Berikutnya yang cukup memprihatinkan adalah ditengah-tengah berkembangnya harapan besar tentang produksi pesawat terbang keluaran PTDI, muncul berita yang memuat pernyataan dari Menteri Keuangan di tahun 2019 yang menyebutkan bahwa PTDI adalah termasuk salah satu dari 7 perusahaan BUMN yang sudah menerima PMN (Penyertaan Modal Negara) namun masih mengalami kerugian. Sangatlah sulit membayangkan sebuah pabrik pesawat terbang yang tengah mengalami kerugian dapat mencapai sukses dalam mempromosikan produk versi terbarunya. Disisi lain proses kaderisasi para profesional pendukung sebuah pabrik pesawat terbang sudah tidak terdengar lagi sejak almarhum Habibie meninggalkan tugasnya di PTDI dikisaran tahun 1990-an. Demikian pula proses peremajaan peralatan canggih yang dibutuhkan bagi sebuah pabrik pembuat pesawat terbang tidak diketahui berjalan sesuai kebutuhan.

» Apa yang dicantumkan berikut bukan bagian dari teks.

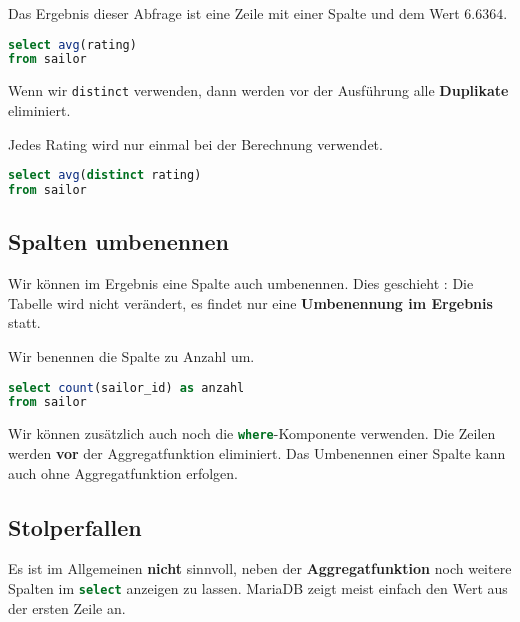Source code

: \begin{example}
Das Ergebnis dieser Abfrage ist eine Zeile mit einer Spalte und dem Wert $6.6364$.
\begin{lstlisting}[language=SQL, upquote=true]
select avg(rating)
from sailor
\end{lstlisting}
\end{example}

Wenn wir \lstinline{distinct} verwenden, dann werden vor der Ausführung alle \textbf{Duplikate} eliminiert. 

\begin{example}
Jedes Rating wird nur einmal bei der Berechnung verwendet.
\begin{lstlisting}[language=SQL, upquote=true]
select avg(distinct rating)
from sailor
\end{lstlisting}
\end{example}

\subsection{Spalten umbenennen}

Wir können im Ergebnis eine Spalte auch umbenennen. Dies geschieht : Die Tabelle wird nicht verändert, es findet nur eine \textbf{Umbenennung im Ergebnis} statt.

\begin{example}
Wir benennen die Spalte zu Anzahl um.
\begin{lstlisting}[showstringspaces=off, language=SQL]
select count(sailor_id) as anzahl
from sailor
\end{lstlisting}
\end{example}

Wir können zusätzlich auch noch die \lstinline[language=SQL]{where}-Komponente verwenden. Die Zeilen werden \textbf{vor} der Aggregatfunktion eliminiert. Das Umbenennen einer Spalte kann auch ohne Aggregatfunktion erfolgen.

\subsection{Stolperfallen}

Es ist im Allgemeinen \textbf{nicht} sinnvoll, neben der \textbf{Aggregatfunktion} noch weitere Spalten im \lstinline[language=SQL]{select} anzeigen zu lassen. MariaDB zeigt meist einfach den Wert aus der ersten Zeile an.

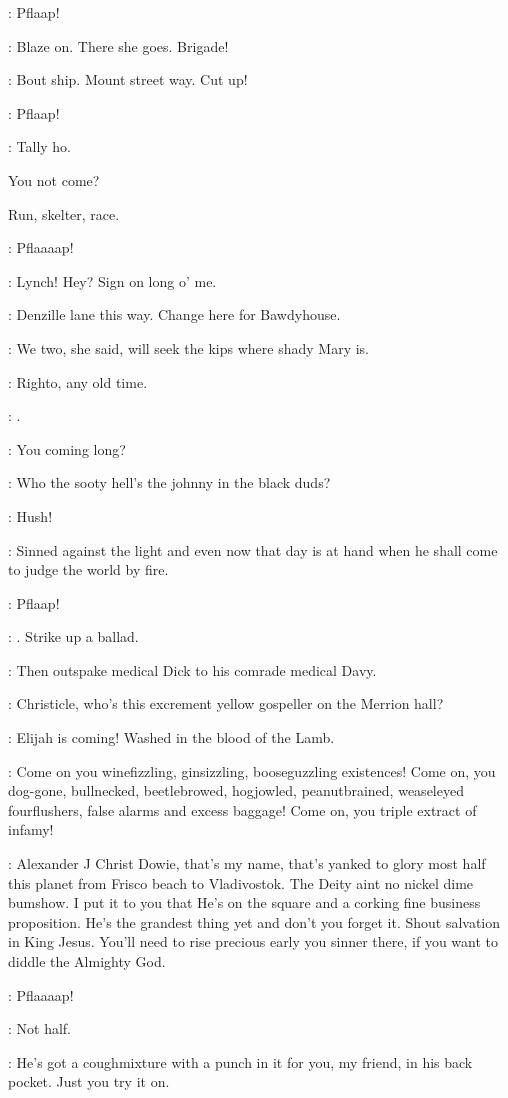 \documentclass[12pt]{article}
\begin{document}
: Pflaap!

\Ln: Blaze on.
There she goes.
Brigade!

\PC: Bout ship.
Mount street way.
Cut up!

: Pflaap!

\Ly: Tally ho.

You not come?

Run, skelter, race.

: Pflaaaap!


\SD: Lynch!
Hey?
Sign on long o' me.

\Ly: Denzille lane this way.
Change here for Bawdyhouse.

\SD: We two, she said, will seek the kips where shady Mary is.

\Ly: Righto, any old time.

\SD: .

\Ly: You coming long?

\SD: Who the sooty hell's the johnny in the black duds?

\Ly: Hush!

\Dw: Sinned against the light and even now that day is at hand
when he shall come to judge the world by fire.

: Pflaap!

\SD: .
Strike up a ballad.

: Then outspake medical Dick to his comrade medical Davy.

\By: Christicle, who's this excrement yellow gospeller on the Merrion hall?

\Dw: Elijah is coming! Washed in the blood of the Lamb.

\Dw: Come on you winefizzling, ginsizzling, booseguzzling existences!
Come on, you dog-gone, bullnecked, beetlebrowed, hogjowled,
peanutbrained, weaseleyed fourflushers, false alarms and excess baggage!
Come on, you triple extract of infamy!

\Dw: Alexander J Christ Dowie, that's my name, that's
yanked to glory most half this planet from Frisco beach to Vladivostok.
The Deity aint no nickel dime bumshow. I put it to you that He's on the
square and a corking fine business proposition. He's the grandest thing
yet and don't you forget it. Shout salvation in King Jesus. You'll need
to rise precious early you sinner there, if you want to diddle the
Almighty God.

: Pflaaaap!

\SD: Not half.

\Dw: He's got a coughmixture with a punch in it for you, my friend,
in his back pocket. Just you try it on.
\end{document}
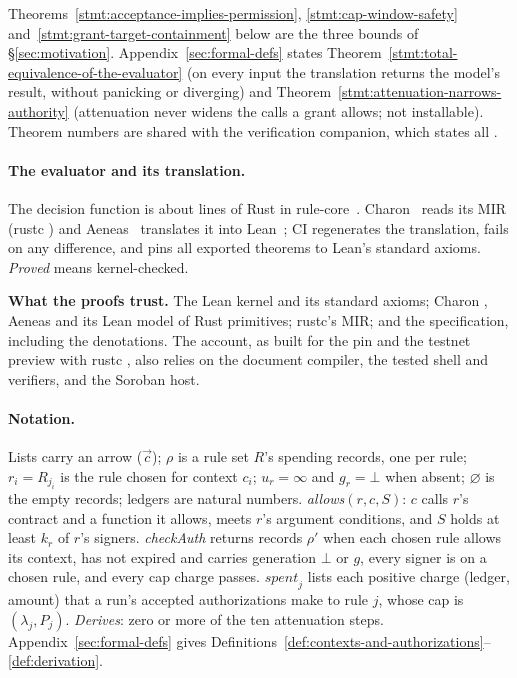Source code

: Theorems~\ref{stmt:acceptance-implies-permission},
\ref{stmt:cap-window-safety} and~\ref{stmt:grant-target-containment} below are
the three bounds of \S\ref{sec:motivation}. Appendix~\ref{sec:formal-defs}
states Theorem~\ref{stmt:total-equivalence-of-the-evaluator} (on every input the
translation returns the model's result, without panicking or diverging) and
Theorem~\ref{stmt:attenuation-narrows-authority} (attenuation never widens the
calls a grant allows; not installable). Theorem numbers are shared with the
verification companion, which states all .

\paragraph{The evaluator and its translation.} The decision function is about
 lines of  Rust in
rule-core~. Charon~\cite{charon} reads its MIR (rustc
) and Aeneas~\cite{aeneas} translates it into
Lean~\cite{lean4}; CI
regenerates the translation, fails on any difference, and pins all
 exported theorems to Lean's standard axioms.
\emph{Proved} means kernel-checked.


\begin{perchbox}
\textbf{What the proofs trust.} The Lean kernel and its standard axioms; Charon
, Aeneas  and its Lean model of Rust
primitives; rustc's MIR; and the specification, including the denotations. The
account, as built for the pin and the testnet preview with rustc
, also relies on the document compiler, the tested shell and
verifiers, and the Soroban host.
\end{perchbox}

\paragraph{Notation.} Lists carry an arrow ($\vec c$); $\rho$ is a rule set
$R$'s spending records, one per rule; $r_i = R_{j_i}$ is the rule chosen for
context $c_i$; $u_r = \infty$ and $g_r = \bot$ when absent; $\varnothing$ is
the empty records; ledgers are natural numbers. \emph{allows}$(r, c, S)$: $c$
calls $r$'s contract and a function it allows, meets $r$'s argument
conditions, and $S$ holds at least $k_r$ of $r$'s signers. \emph{checkAuth}
returns records $\rho'$ when each chosen rule allows its context, has not
expired and carries generation $\bot$ or $g$, every signer is on a chosen
rule, and every cap charge passes. $\mathit{spent}_j$ lists each positive
charge (ledger, amount) that a run's accepted authorizations make to rule $j$,
whose cap is $(\lambda_j, P_j)$. \emph{Derives}: zero or more of the ten
attenuation steps. Appendix~\ref{sec:formal-defs} gives
Definitions~\ref{def:contexts-and-authorizations}--\ref{def:derivation}.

Sampai disini, maka pada realitanya perjalanan negeri ini untuk dapat tampil sebagai salah satu negara pada jajaran terkemuka yang memiliki kemampuan memproduksi pesawat terbang masih akan menghadapi banyak tantangan besar. Berita mencerahkan dari WA sahabat saya tentang industri penerbangan nusantara yang menyampaikan “Heartiest Congratulations on N219 transport most successful project.” ternyata masih harus menunggu jawaban tentang kepastiannya dan hanya “sang waktu” saja yang sanggup untuk memberikan jawaban yang kongkrit.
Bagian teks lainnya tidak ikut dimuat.